_WHAT THE EXERCISE ASKS_:
Working through the records below, count the lines that include "Learn". The reply is that number alone.

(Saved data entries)

BEGIN

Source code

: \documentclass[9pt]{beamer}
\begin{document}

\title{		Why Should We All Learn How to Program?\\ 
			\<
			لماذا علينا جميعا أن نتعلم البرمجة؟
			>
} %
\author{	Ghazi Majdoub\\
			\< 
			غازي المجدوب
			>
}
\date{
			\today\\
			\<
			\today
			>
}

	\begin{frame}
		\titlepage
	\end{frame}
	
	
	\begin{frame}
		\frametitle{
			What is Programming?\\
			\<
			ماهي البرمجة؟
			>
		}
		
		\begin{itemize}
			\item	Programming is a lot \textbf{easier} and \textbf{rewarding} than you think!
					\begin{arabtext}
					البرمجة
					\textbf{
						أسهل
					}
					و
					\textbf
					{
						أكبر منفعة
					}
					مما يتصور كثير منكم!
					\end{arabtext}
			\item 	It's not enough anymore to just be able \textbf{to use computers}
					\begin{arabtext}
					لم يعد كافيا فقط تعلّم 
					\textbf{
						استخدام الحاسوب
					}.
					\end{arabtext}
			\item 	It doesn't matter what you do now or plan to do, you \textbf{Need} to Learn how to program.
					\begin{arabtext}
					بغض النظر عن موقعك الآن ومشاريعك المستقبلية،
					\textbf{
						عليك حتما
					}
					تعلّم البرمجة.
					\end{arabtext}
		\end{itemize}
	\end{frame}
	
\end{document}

END

_ANSWER BELOW_:
2